-- Opening Marker --

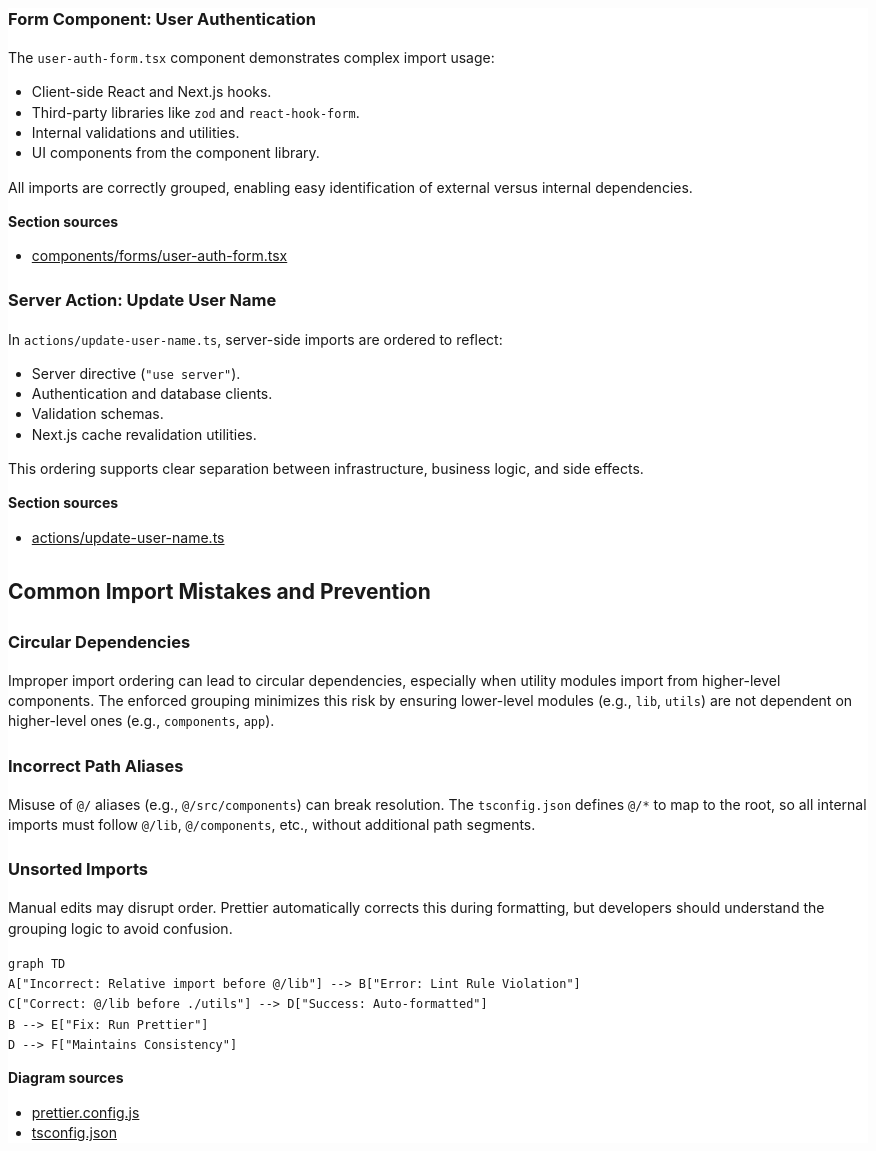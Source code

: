 ### Form Component: User Authentication
The `user-auth-form.tsx` component demonstrates complex import usage:
- Client-side React and Next.js hooks.
- Third-party libraries like `zod` and `react-hook-form`.
- Internal validations and utilities.
- UI components from the component library.

All imports are correctly grouped, enabling easy identification of external versus internal dependencies.

**Section sources**
- [components/forms/user-auth-form.tsx](file://components/forms/user-auth-form.tsx#L1-L119)

### Server Action: Update User Name
In `actions/update-user-name.ts`, server-side imports are ordered to reflect:
- Server directive (`"use server"`).
- Authentication and database clients.
- Validation schemas.
- Next.js cache revalidation utilities.

This ordering supports clear separation between infrastructure, business logic, and side effects.

**Section sources**
- [actions/update-user-name.ts](file://actions/update-user-name.ts#L1-L38)

## Common Import Mistakes and Prevention
### Circular Dependencies
Improper import ordering can lead to circular dependencies, especially when utility modules import from higher-level components. The enforced grouping minimizes this risk by ensuring lower-level modules (e.g., `lib`, `utils`) are not dependent on higher-level ones (e.g., `components`, `app`).

### Incorrect Path Aliases
Misuse of `@/` aliases (e.g., `@/src/components`) can break resolution. The `tsconfig.json` defines `@/*` to map to the root, so all internal imports must follow `@/lib`, `@/components`, etc., without additional path segments.

### Unsorted Imports
Manual edits may disrupt order. Prettier automatically corrects this during formatting, but developers should understand the grouping logic to avoid confusion.

```mermaid
graph TD
A["Incorrect: Relative import before @/lib"] --> B["Error: Lint Rule Violation"]
C["Correct: @/lib before ./utils"] --> D["Success: Auto-formatted"]
B --> E["Fix: Run Prettier"]
D --> F["Maintains Consistency"]
```

**Diagram sources**
- [prettier.config.js](file://prettier.config.js#L6-L24)
- [tsconfig.json](file://tsconfig.json#L20-L22)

-- Closing Marker --

§ **Task requirements**: Your job is to reproduce the material exactly. Keep pictures out of it.

§ **Result of the task**:
Source code

: ### Form Component: User Authentication
The `user-auth-form.tsx` component demonstrates complex import usage:
- Client-side React and Next.js hooks.
- Third-party libraries like `zod` and `react-hook-form`.
- Internal validations and utilities.
- UI components from the component library.

All imports are correctly grouped, enabling easy identification of external versus internal dependencies.

**Section sources**
- [components/forms/user-auth-form.tsx](file://components/forms/user-auth-form.tsx#L1-L119)

### Server Action: Update User Name
In `actions/update-user-name.ts`, server-side imports are ordered to reflect:
- Server directive (`"use server"`).
- Authentication and database clients.
- Validation schemas.
- Next.js cache revalidation utilities.

This ordering supports clear separation between infrastructure, business logic, and side effects.

**Section sources**
- [actions/update-user-name.ts](file://actions/update-user-name.ts#L1-L38)

## Common Import Mistakes and Prevention
### Circular Dependencies
Improper import ordering can lead to circular dependencies, especially when utility modules import from higher-level components. The enforced grouping minimizes this risk by ensuring lower-level modules (e.g., `lib`, `utils`) are not dependent on higher-level ones (e.g., `components`, `app`).

### Incorrect Path Aliases
Misuse of `@/` aliases (e.g., `@/src/components`) can break resolution. The `tsconfig.json` defines `@/*` to map to the root, so all internal imports must follow `@/lib`, `@/components`, etc., without additional path segments.

### Unsorted Imports
Manual edits may disrupt order. Prettier automatically corrects this during formatting, but developers should understand the grouping logic to avoid confusion.

```mermaid
graph TD
A["Incorrect: Relative import before @/lib"] --> B["Error: Lint Rule Violation"]
C["Correct: @/lib before ./utils"] --> D["Success: Auto-formatted"]
B --> E["Fix: Run Prettier"]
D --> F["Maintains Consistency"]
```

**Diagram sources**
- [prettier.config.js](file://prettier.config.js#L6-L24)
- [tsconfig.json](file://tsconfig.json#L20-L22)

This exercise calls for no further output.